_The task_
Top to bottom, give the entries again exactly as written.
+++ Records to process
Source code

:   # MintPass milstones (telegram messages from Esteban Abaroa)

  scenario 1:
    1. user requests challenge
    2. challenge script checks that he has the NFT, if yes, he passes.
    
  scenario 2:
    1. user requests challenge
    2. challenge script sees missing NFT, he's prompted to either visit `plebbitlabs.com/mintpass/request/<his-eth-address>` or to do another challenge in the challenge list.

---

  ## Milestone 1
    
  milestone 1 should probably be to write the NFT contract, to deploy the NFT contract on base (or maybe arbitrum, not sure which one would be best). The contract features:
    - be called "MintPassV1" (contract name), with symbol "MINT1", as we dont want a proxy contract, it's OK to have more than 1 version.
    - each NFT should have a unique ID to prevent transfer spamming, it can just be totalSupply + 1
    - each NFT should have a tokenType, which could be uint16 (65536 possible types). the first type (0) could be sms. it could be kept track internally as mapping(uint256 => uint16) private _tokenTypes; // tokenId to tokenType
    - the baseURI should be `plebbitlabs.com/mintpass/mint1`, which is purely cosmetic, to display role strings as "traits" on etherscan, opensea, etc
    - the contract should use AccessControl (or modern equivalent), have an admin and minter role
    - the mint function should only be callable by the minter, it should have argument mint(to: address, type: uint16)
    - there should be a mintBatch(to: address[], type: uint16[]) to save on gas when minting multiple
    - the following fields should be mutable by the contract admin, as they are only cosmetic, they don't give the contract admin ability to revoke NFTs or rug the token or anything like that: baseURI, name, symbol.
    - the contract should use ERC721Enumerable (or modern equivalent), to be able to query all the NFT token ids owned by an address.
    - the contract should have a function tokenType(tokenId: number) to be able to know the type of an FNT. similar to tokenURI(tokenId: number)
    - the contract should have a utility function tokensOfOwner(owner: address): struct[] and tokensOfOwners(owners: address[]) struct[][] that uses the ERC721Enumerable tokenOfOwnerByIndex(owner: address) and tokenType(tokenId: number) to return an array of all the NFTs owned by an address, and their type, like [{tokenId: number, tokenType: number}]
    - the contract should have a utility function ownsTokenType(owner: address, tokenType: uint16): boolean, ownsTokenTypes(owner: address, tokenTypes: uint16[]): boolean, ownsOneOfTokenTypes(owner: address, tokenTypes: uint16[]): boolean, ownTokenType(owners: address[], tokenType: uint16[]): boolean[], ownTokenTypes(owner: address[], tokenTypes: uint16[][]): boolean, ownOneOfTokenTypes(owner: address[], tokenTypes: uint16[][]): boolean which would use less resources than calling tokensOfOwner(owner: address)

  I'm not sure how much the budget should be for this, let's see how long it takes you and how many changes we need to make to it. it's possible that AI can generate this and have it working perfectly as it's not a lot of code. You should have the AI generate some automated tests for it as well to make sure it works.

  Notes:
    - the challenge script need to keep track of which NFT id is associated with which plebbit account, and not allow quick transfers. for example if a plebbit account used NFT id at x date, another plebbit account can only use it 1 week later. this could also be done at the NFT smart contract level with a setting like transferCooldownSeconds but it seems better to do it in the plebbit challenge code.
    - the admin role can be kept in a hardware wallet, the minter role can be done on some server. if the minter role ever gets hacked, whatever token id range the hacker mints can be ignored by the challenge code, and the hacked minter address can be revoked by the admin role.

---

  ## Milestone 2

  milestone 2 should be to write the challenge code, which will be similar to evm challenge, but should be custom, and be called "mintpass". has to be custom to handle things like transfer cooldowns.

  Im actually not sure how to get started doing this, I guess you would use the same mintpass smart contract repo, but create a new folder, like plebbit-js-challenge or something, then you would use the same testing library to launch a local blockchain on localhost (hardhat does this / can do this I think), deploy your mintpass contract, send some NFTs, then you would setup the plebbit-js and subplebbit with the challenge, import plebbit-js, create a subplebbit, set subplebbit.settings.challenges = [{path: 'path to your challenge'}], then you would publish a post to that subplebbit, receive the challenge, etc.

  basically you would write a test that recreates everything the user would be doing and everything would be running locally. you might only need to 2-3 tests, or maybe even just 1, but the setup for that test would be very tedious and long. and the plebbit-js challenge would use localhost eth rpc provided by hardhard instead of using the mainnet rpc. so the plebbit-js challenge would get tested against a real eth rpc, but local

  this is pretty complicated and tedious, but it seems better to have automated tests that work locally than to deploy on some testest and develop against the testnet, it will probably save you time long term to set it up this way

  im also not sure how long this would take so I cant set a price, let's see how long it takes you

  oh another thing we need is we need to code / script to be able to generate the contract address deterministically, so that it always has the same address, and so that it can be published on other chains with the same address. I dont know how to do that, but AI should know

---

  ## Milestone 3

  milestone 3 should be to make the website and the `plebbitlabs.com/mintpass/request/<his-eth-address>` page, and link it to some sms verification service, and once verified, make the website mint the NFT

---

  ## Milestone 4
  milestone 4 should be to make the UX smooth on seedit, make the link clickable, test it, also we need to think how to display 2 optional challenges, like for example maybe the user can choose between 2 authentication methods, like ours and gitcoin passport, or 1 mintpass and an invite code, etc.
++++++
_Task output_
Source code

:   # MintPass milstones (telegram messages from Esteban Abaroa)

  scenario 1:
    1. user requests challenge
    2. challenge script checks that he has the NFT, if yes, he passes.
    
  scenario 2:
    1. user requests challenge
    2. challenge script sees missing NFT, he's prompted to either visit `plebbitlabs.com/mintpass/request/<his-eth-address>` or to do another challenge in the challenge list.

---

  ## Milestone 1
    
  milestone 1 should probably be to write the NFT contract, to deploy the NFT contract on base (or maybe arbitrum, not sure which one would be best). The contract features:
    - be called "MintPassV1" (contract name), with symbol "MINT1", as we dont want a proxy contract, it's OK to have more than 1 version.
    - each NFT should have a unique ID to prevent transfer spamming, it can just be totalSupply + 1
    - each NFT should have a tokenType, which could be uint16 (65536 possible types). the first type (0) could be sms. it could be kept track internally as mapping(uint256 => uint16) private _tokenTypes; // tokenId to tokenType
    - the baseURI should be `plebbitlabs.com/mintpass/mint1`, which is purely cosmetic, to display role strings as "traits" on etherscan, opensea, etc
    - the contract should use AccessControl (or modern equivalent), have an admin and minter role
    - the mint function should only be callable by the minter, it should have argument mint(to: address, type: uint16)
    - there should be a mintBatch(to: address[], type: uint16[]) to save on gas when minting multiple
    - the following fields should be mutable by the contract admin, as they are only cosmetic, they don't give the contract admin ability to revoke NFTs or rug the token or anything like that: baseURI, name, symbol.
    - the contract should use ERC721Enumerable (or modern equivalent), to be able to query all the NFT token ids owned by an address.
    - the contract should have a function tokenType(tokenId: number) to be able to know the type of an FNT. similar to tokenURI(tokenId: number)
    - the contract should have a utility function tokensOfOwner(owner: address): struct[] and tokensOfOwners(owners: address[]) struct[][] that uses the ERC721Enumerable tokenOfOwnerByIndex(owner: address) and tokenType(tokenId: number) to return an array of all the NFTs owned by an address, and their type, like [{tokenId: number, tokenType: number}]
    - the contract should have a utility function ownsTokenType(owner: address, tokenType: uint16): boolean, ownsTokenTypes(owner: address, tokenTypes: uint16[]): boolean, ownsOneOfTokenTypes(owner: address, tokenTypes: uint16[]): boolean, ownTokenType(owners: address[], tokenType: uint16[]): boolean[], ownTokenTypes(owner: address[], tokenTypes: uint16[][]): boolean, ownOneOfTokenTypes(owner: address[], tokenTypes: uint16[][]): boolean which would use less resources than calling tokensOfOwner(owner: address)

  I'm not sure how much the budget should be for this, let's see how long it takes you and how many changes we need to make to it. it's possible that AI can generate this and have it working perfectly as it's not a lot of code. You should have the AI generate some automated tests for it as well to make sure it works.

  Notes:
    - the challenge script need to keep track of which NFT id is associated with which plebbit account, and not allow quick transfers. for example if a plebbit account used NFT id at x date, another plebbit account can only use it 1 week later. this could also be done at the NFT smart contract level with a setting like transferCooldownSeconds but it seems better to do it in the plebbit challenge code.
    - the admin role can be kept in a hardware wallet, the minter role can be done on some server. if the minter role ever gets hacked, whatever token id range the hacker mints can be ignored by the challenge code, and the hacked minter address can be revoked by the admin role.

---

  ## Milestone 2

  milestone 2 should be to write the challenge code, which will be similar to evm challenge, but should be custom, and be called "mintpass". has to be custom to handle things like transfer cooldowns.

  Im actually not sure how to get started doing this, I guess you would use the same mintpass smart contract repo, but create a new folder, like plebbit-js-challenge or something, then you would use the same testing library to launch a local blockchain on localhost (hardhat does this / can do this I think), deploy your mintpass contract, send some NFTs, then you would setup the plebbit-js and subplebbit with the challenge, import plebbit-js, create a subplebbit, set subplebbit.settings.challenges = [{path: 'path to your challenge'}], then you would publish a post to that subplebbit, receive the challenge, etc.

  basically you would write a test that recreates everything the user would be doing and everything would be running locally. you might only need to 2-3 tests, or maybe even just 1, but the setup for that test would be very tedious and long. and the plebbit-js challenge would use localhost eth rpc provided by hardhard instead of using the mainnet rpc. so the plebbit-js challenge would get tested against a real eth rpc, but local

  this is pretty complicated and tedious, but it seems better to have automated tests that work locally than to deploy on some testest and develop against the testnet, it will probably save you time long term to set it up this way

  im also not sure how long this would take so I cant set a price, let's see how long it takes you

  oh another thing we need is we need to code / script to be able to generate the contract address deterministically, so that it always has the same address, and so that it can be published on other chains with the same address. I dont know how to do that, but AI should know

---

  ## Milestone 3

  milestone 3 should be to make the website and the `plebbitlabs.com/mintpass/request/<his-eth-address>` page, and link it to some sms verification service, and once verified, make the website mint the NFT

---

  ## Milestone 4
  milestone 4 should be to make the UX smooth on seedit, make the link clickable, test it, also we need to think how to display 2 optional challenges, like for example maybe the user can choose between 2 authentication methods, like ours and gitcoin passport, or 1 mintpass and an invite code, etc.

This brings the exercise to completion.